:: Work task ::
A complete answer includes every line below with the word "original".

BEGIN Data extracts

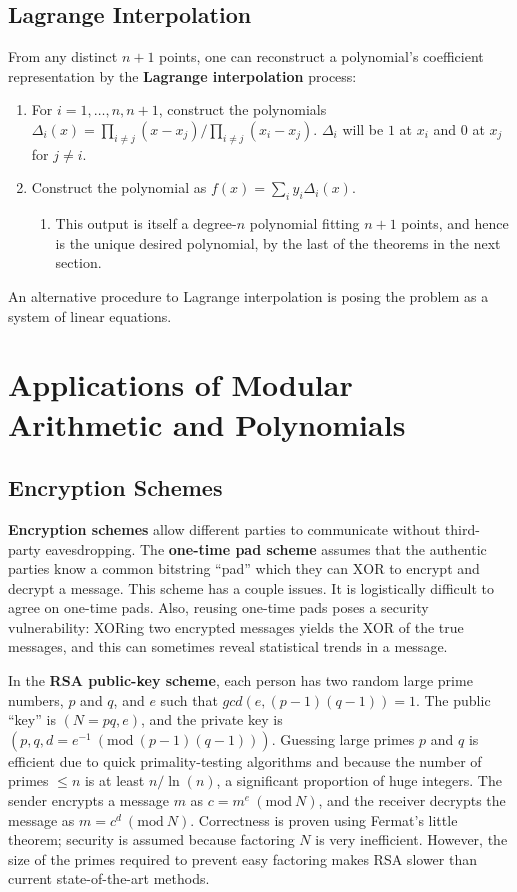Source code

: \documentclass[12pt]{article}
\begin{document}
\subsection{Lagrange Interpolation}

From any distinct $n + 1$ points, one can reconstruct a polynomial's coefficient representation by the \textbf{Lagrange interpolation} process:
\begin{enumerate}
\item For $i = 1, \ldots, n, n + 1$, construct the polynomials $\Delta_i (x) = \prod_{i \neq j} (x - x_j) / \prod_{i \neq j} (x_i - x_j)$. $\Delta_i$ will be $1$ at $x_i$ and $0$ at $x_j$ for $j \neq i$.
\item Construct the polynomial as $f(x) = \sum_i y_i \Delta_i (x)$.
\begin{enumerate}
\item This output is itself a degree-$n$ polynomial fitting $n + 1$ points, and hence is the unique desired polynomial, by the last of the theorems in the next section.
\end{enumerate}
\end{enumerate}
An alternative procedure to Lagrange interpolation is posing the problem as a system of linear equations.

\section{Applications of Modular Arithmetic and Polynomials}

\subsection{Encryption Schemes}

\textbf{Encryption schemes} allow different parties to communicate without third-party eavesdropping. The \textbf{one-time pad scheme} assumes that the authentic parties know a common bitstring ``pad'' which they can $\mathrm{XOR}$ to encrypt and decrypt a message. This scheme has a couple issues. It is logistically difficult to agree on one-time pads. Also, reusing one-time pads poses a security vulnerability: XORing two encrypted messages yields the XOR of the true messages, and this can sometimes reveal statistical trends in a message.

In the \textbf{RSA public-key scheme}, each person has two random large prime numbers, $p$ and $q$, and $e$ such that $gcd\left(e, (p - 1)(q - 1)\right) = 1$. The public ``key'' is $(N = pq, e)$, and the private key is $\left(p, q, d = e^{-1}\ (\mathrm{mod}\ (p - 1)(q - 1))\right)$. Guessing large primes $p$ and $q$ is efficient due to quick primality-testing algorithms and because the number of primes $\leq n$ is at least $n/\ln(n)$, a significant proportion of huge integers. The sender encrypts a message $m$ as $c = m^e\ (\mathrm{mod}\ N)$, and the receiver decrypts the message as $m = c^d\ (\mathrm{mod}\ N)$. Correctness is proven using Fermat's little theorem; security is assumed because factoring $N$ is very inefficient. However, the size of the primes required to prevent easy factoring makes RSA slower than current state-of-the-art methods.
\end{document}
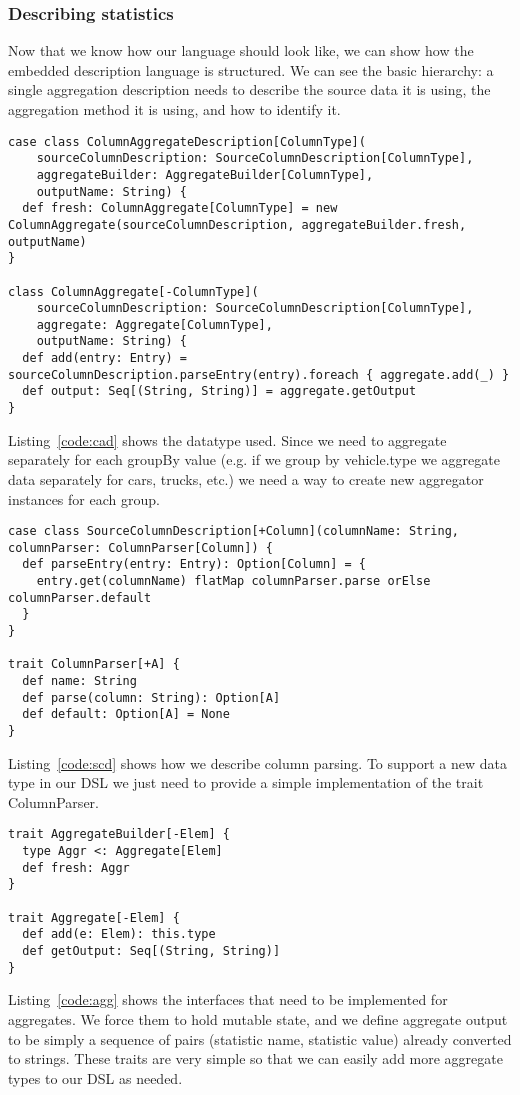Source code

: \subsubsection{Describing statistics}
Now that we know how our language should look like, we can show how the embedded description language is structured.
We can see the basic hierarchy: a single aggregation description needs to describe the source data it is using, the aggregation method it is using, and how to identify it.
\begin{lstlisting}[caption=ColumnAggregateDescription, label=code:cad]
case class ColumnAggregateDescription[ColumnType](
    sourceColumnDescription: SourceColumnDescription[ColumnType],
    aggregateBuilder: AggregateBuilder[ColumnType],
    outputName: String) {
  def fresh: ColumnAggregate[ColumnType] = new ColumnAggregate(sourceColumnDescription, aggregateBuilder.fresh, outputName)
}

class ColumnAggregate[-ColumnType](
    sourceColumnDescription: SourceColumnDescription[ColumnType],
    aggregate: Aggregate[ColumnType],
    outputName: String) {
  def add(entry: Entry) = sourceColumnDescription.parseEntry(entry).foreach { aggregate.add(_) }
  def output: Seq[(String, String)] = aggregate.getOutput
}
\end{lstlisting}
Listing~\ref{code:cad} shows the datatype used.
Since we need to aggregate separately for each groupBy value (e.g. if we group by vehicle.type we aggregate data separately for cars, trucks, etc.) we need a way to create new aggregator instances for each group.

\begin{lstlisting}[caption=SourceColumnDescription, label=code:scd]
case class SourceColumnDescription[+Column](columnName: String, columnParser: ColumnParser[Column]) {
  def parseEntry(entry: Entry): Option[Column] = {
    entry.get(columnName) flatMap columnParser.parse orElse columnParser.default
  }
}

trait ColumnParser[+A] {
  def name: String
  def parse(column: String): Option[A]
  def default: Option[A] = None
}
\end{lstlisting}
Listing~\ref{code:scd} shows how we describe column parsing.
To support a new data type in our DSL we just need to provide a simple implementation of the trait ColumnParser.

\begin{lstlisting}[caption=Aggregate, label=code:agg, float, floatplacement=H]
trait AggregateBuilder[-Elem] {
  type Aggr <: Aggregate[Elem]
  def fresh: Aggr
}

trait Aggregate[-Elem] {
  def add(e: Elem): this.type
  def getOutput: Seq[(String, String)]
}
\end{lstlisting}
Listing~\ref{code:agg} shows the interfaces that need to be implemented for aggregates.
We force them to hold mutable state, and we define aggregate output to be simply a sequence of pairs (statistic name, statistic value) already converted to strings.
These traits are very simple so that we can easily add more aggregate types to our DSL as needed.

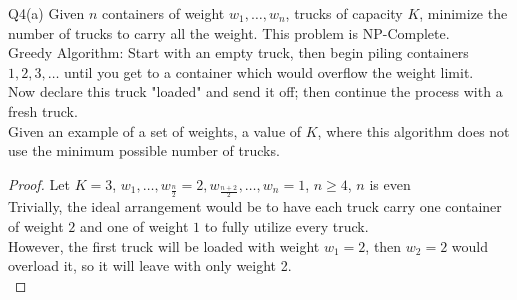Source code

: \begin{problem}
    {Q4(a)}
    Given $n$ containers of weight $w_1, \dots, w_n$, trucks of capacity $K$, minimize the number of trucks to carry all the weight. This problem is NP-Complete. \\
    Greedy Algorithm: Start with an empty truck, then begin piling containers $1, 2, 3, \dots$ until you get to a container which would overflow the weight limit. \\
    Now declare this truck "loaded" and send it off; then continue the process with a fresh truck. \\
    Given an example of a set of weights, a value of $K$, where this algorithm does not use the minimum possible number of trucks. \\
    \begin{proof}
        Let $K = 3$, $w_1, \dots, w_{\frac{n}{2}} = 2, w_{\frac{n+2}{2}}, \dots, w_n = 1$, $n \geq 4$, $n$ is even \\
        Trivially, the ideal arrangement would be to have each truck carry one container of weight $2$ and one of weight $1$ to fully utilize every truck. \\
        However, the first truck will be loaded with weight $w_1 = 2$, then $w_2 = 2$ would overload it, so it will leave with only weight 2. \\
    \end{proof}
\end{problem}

END Data extracts
BEGIN Data extracts

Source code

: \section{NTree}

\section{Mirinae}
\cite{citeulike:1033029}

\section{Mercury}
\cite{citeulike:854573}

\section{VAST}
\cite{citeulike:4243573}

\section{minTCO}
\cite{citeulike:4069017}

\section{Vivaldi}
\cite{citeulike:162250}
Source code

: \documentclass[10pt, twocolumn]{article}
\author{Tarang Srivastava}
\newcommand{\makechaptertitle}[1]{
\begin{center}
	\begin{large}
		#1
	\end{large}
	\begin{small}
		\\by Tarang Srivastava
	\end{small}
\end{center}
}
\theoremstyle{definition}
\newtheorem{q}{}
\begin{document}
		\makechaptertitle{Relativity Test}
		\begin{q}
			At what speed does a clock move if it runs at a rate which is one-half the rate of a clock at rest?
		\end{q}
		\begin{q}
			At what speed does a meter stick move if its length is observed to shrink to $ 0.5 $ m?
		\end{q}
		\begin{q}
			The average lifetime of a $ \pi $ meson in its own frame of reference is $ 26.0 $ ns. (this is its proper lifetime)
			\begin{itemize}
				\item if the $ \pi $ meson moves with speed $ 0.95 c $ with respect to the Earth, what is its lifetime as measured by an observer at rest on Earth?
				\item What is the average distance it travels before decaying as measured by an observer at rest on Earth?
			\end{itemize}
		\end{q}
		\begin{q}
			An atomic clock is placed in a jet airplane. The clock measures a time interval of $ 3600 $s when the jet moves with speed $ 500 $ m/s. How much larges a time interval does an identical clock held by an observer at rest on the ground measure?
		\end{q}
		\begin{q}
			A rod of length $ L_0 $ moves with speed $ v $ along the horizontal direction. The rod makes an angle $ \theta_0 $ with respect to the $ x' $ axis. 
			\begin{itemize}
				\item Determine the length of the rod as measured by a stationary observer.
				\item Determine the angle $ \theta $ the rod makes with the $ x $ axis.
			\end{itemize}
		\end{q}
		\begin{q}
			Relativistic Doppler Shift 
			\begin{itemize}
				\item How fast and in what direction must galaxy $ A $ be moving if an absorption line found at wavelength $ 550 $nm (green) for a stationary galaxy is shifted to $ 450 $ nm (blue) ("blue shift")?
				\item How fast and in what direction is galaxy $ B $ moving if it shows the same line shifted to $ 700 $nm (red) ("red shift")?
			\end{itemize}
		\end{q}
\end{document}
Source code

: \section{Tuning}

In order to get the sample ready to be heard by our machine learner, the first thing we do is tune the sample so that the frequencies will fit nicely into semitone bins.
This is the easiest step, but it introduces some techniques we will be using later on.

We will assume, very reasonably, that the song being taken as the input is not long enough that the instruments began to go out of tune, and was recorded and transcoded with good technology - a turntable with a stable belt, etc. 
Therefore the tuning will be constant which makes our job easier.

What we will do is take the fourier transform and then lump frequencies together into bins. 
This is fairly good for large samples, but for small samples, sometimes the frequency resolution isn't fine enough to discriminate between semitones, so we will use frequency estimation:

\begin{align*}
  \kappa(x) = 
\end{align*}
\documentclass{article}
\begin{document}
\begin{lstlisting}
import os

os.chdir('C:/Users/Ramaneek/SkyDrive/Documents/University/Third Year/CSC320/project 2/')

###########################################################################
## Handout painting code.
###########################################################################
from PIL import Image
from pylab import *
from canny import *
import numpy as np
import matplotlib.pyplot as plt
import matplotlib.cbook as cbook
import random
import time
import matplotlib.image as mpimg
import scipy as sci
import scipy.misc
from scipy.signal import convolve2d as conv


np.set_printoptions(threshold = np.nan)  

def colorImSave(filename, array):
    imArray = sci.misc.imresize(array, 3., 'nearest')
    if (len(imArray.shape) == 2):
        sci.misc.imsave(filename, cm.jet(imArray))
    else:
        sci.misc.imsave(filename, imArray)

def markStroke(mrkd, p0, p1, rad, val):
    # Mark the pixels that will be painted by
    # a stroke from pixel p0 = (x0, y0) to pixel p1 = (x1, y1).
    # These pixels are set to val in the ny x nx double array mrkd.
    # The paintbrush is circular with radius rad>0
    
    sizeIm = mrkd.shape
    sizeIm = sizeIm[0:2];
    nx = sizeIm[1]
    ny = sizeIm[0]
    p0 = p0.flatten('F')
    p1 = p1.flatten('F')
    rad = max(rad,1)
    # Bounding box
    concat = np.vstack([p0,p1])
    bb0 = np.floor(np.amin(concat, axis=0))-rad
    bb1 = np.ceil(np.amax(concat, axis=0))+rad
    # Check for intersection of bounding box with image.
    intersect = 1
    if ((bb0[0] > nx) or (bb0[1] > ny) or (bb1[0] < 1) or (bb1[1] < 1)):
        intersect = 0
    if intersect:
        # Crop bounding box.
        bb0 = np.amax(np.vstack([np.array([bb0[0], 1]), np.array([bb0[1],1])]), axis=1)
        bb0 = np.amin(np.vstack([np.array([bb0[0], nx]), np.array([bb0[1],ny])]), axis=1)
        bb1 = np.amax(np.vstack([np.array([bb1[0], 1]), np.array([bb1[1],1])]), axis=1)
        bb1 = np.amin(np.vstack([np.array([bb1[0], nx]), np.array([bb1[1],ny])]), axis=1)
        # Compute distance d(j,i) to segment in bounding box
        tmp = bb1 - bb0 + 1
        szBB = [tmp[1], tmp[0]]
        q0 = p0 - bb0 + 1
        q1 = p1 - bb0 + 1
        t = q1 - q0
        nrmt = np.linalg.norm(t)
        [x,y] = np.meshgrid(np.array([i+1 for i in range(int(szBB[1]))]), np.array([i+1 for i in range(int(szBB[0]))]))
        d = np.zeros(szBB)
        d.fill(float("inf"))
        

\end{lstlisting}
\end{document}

END Data extracts
BEGIN Data extracts

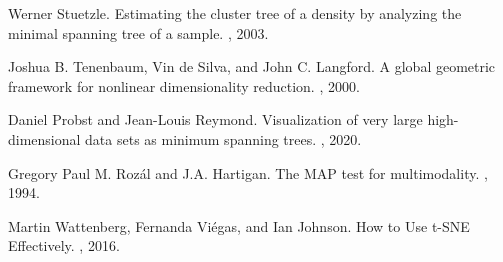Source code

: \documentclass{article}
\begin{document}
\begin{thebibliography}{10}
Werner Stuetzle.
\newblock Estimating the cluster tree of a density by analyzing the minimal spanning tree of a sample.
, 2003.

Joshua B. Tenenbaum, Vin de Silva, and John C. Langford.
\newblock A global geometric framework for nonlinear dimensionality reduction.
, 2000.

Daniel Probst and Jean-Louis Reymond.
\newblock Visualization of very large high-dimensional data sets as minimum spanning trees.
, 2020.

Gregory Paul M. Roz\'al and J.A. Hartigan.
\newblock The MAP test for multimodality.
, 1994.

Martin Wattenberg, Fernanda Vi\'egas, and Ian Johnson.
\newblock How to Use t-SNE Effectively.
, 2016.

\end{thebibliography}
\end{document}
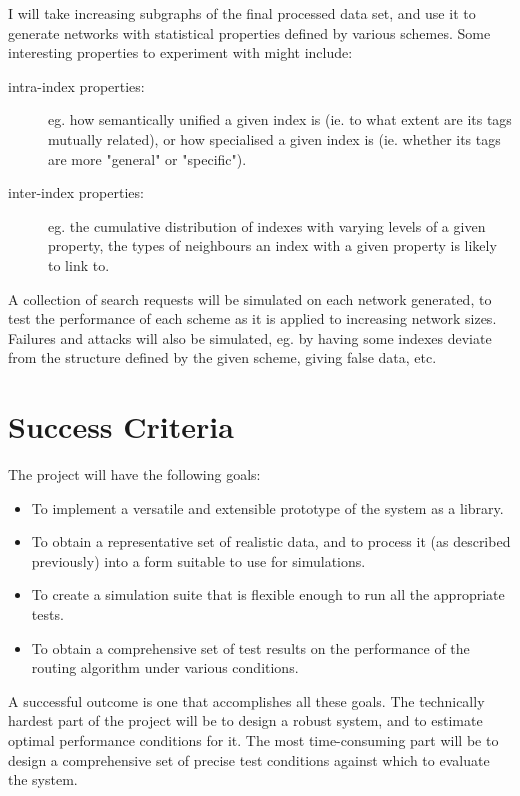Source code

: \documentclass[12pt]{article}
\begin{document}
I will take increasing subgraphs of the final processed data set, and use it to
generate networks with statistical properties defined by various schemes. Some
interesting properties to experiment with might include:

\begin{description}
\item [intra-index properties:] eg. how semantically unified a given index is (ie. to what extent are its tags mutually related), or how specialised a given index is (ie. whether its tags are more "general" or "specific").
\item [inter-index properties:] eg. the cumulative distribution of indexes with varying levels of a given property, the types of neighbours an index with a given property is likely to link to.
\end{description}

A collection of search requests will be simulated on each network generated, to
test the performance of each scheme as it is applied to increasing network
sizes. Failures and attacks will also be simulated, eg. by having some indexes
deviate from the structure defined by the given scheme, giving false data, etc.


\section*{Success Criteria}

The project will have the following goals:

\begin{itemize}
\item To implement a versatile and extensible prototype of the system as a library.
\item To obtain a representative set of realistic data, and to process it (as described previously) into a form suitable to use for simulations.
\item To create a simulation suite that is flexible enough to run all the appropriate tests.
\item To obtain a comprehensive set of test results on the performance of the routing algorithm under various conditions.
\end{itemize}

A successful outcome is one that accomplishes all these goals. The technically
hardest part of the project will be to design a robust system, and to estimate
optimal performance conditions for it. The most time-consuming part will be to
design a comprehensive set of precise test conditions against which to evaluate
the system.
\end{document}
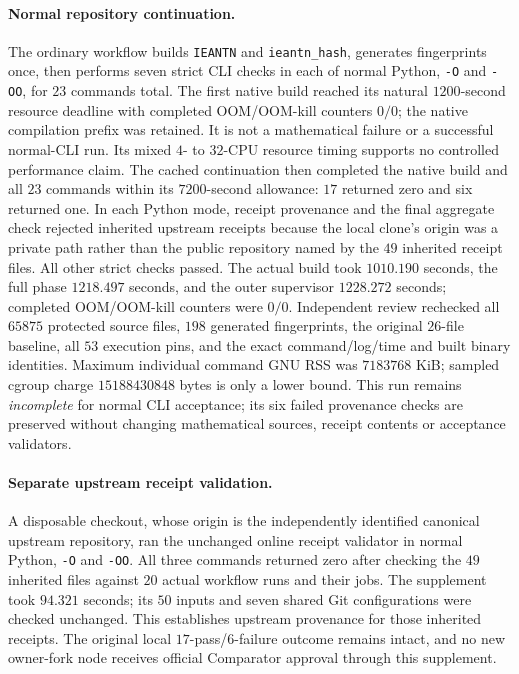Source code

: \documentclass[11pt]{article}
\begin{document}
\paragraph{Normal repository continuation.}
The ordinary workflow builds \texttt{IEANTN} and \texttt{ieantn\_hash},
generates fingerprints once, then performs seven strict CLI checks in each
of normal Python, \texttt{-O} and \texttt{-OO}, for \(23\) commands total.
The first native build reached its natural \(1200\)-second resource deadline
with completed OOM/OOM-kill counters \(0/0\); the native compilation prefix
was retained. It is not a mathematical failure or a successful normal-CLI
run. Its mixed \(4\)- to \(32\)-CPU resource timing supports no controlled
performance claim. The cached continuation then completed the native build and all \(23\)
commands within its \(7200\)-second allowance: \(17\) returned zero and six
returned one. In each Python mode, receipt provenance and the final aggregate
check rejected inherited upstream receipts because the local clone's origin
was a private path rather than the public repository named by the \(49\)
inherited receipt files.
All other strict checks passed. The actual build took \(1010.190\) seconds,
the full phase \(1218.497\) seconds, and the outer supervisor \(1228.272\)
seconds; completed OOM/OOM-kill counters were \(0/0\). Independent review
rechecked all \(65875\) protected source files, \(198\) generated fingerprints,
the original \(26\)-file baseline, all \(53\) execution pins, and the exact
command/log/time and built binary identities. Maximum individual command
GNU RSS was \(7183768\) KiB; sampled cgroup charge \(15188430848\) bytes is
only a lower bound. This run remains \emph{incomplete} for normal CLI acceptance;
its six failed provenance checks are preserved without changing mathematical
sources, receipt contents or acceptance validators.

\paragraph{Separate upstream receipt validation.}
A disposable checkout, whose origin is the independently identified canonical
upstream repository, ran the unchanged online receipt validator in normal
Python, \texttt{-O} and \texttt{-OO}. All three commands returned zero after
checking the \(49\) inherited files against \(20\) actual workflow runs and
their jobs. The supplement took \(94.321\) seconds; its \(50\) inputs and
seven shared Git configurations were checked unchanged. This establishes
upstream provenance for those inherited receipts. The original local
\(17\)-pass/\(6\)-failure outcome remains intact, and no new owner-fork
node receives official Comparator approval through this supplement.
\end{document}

END Data extracts

:: Exercise answer ::
the original \(26\)-file baseline, all \(53\) execution pins, and the exact
upstream provenance for those inherited receipts. The original local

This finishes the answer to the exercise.